Believe it or not, there are ways to navigate the treacherous custody agreement waters and come out on the winning end. When you and your ex enter into a joint custody agreement, it doesn’t have to become a daunting undertaking. Sharing of custody means you will wake up alone on certain holidays as your children will be spending time with their other parent. However, with a happy disposition and thorough strategic planning, it’s possible to have a positive joint custody agreement.

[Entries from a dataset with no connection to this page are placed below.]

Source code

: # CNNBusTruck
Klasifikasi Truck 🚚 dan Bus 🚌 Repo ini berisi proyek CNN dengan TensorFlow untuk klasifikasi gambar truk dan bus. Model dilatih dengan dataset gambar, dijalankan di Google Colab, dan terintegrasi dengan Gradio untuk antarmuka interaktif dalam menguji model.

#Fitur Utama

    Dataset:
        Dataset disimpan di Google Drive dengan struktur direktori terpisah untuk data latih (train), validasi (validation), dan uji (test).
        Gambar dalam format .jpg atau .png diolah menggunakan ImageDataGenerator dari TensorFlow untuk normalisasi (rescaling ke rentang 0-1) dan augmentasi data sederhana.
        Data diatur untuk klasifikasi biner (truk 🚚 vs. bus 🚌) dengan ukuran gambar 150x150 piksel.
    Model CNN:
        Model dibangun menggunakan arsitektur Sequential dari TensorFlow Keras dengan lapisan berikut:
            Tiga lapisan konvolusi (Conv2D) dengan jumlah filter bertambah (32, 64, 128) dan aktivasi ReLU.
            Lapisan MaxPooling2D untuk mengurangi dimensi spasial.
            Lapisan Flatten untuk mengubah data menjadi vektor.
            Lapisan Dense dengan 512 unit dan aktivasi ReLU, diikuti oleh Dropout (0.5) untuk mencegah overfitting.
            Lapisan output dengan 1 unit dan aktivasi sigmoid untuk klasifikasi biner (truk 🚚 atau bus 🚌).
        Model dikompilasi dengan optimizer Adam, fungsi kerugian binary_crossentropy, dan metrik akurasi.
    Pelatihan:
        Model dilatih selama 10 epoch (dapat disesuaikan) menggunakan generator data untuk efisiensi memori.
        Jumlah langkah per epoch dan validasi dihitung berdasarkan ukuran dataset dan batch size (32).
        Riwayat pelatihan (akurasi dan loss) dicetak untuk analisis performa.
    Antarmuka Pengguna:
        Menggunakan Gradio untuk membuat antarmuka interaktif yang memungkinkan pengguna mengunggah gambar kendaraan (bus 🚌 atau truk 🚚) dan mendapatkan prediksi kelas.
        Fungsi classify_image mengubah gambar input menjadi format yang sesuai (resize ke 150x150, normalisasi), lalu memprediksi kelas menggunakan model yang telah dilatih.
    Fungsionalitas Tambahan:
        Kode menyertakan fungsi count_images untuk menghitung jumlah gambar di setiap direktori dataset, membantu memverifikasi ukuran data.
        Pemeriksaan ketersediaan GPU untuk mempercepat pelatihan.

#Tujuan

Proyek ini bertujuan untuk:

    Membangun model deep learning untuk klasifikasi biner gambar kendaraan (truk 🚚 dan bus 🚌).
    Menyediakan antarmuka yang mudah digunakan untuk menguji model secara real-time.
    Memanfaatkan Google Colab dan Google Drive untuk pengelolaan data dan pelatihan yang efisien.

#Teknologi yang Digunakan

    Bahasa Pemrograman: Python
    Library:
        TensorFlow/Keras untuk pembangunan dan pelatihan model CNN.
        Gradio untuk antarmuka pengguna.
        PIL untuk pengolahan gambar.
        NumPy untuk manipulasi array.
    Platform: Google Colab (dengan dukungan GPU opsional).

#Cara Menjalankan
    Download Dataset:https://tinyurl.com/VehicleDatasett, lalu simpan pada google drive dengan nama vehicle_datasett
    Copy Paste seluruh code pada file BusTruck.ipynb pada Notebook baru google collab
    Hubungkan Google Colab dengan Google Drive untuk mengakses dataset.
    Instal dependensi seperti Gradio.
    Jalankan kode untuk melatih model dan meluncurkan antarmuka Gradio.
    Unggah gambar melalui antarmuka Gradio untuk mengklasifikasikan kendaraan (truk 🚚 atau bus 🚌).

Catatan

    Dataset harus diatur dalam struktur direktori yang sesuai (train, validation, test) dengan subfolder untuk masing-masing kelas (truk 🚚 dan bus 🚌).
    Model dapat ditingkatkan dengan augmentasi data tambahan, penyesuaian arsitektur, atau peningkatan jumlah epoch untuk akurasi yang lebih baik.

Firstly, if you do have joint custody, make your Skype sessions and phones calls count. With all of the technological advances of today, staying in touch has never been easier. Pick a time that works for everyone involved when your child is with their other parent. Also, don’t forget to be patient. For instance, if you’re child is a teenager, don’t be offended if they aren’t overly chatty. Teenagers are known to be elusive.
Think with your mind and not with your heart
While it’s easy to become overly emotional when it comes to your children, you need to think of your custody agreement in a business mindset. Putting your parenting plan in writing is sensible and ensures that there are no loose ends. Remember that your child comes first and they need to be reassured. If you are ill at ease, they will feel it as well.
Maximize your time together
When visiting with your children, make the most of it. Whether you create a scrapbook together or start another type of creative project, it will give them something to look forward when they aren’t with you.
As humans, we all have needs, but putting your child’s needs before yours will go a long way. Even if you want to stay as far away as possible from your ex, remember that your children need both of their parents.
Make the Transition Smooth
Keep things simple by having pajamas, clothes and other personal belongings at your home so your child doesn’t need to transport them every time they visit. In this way, your child will feel that they have two homes filled with love.
Most importantly, always uphold your custody agreement. If it’s simply impossible to communicate with your ex, find a mediator who can assist you.